Objective: To test whether the Tailored Activity Program (TAP) reduces dementia-related neuropsychiatric behaviors, promotes activity engagement, and enhances caregiver well-being.
Design: Prospective, two-group (treatment, wait-list control), randomized, controlled pilot study with 4 months as main trial endpoint. At 4 months, controls received the TAP intervention and were reassessed 4 months later.
Setting: Patients' homes.
Participants: Sixty dementia patients and family caregivers.
Intervention: The eight-session occupational therapy intervention involved neuropsychological and functional testing, selection, and customization of activities to match capabilities identified in testing, and instruction to caregivers in use of activities.
Measurements: Behavioral occurrences, activity engagement, and quality of life in dementia patients; objective and subjective burden and skill enhancement in caregivers.
Results: At 4 months, compared with controls, intervention caregivers reported reduced frequency of problem behaviors, and specifically for shadowing and repetitive questioning, and greater activity engagement including the ability to keep busy.
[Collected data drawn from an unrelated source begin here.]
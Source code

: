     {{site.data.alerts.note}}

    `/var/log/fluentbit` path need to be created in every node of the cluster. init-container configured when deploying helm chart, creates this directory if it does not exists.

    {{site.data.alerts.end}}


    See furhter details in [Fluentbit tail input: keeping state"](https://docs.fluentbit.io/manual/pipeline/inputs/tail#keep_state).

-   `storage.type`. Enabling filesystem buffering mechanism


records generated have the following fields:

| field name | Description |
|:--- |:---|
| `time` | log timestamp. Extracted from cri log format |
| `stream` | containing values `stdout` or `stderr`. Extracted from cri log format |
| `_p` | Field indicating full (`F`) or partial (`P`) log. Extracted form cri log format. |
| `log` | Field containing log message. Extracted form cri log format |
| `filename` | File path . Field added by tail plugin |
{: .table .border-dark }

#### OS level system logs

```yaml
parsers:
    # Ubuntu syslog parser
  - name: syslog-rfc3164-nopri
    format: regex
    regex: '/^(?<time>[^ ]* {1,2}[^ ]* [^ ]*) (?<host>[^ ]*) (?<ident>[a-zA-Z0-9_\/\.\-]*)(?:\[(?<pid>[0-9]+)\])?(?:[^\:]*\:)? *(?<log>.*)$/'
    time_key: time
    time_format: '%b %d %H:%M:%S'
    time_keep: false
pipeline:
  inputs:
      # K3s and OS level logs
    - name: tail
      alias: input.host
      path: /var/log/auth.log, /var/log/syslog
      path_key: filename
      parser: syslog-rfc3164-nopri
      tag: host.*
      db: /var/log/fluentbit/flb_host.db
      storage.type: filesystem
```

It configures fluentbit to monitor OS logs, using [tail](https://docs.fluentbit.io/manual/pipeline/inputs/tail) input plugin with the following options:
Fewer intervention caregivers reported agitation or argumentation. Caregiver benefits included fewer hours doing things and being on duty, greater mastery, self-efficacy, and skill enhancement. Wait-list control participants following intervention showed similar benefits for reductions in behavioral frequency and caregiver hours doing things for the patient and mastery. Caregivers with depressed symptoms derived treatment benefits similar to nondepressed caregivers.
Conclusions: Tailoring activities to the capabilities of dementia patients and training families in activity use resulted in clinically relevant benefits for patients and caregivers. Treatment minimized trigger behaviors for nursing home placement and reduced objective caregiver burden. Noteworthy is that depressed caregivers effectively engaged in and benefited from the intervention.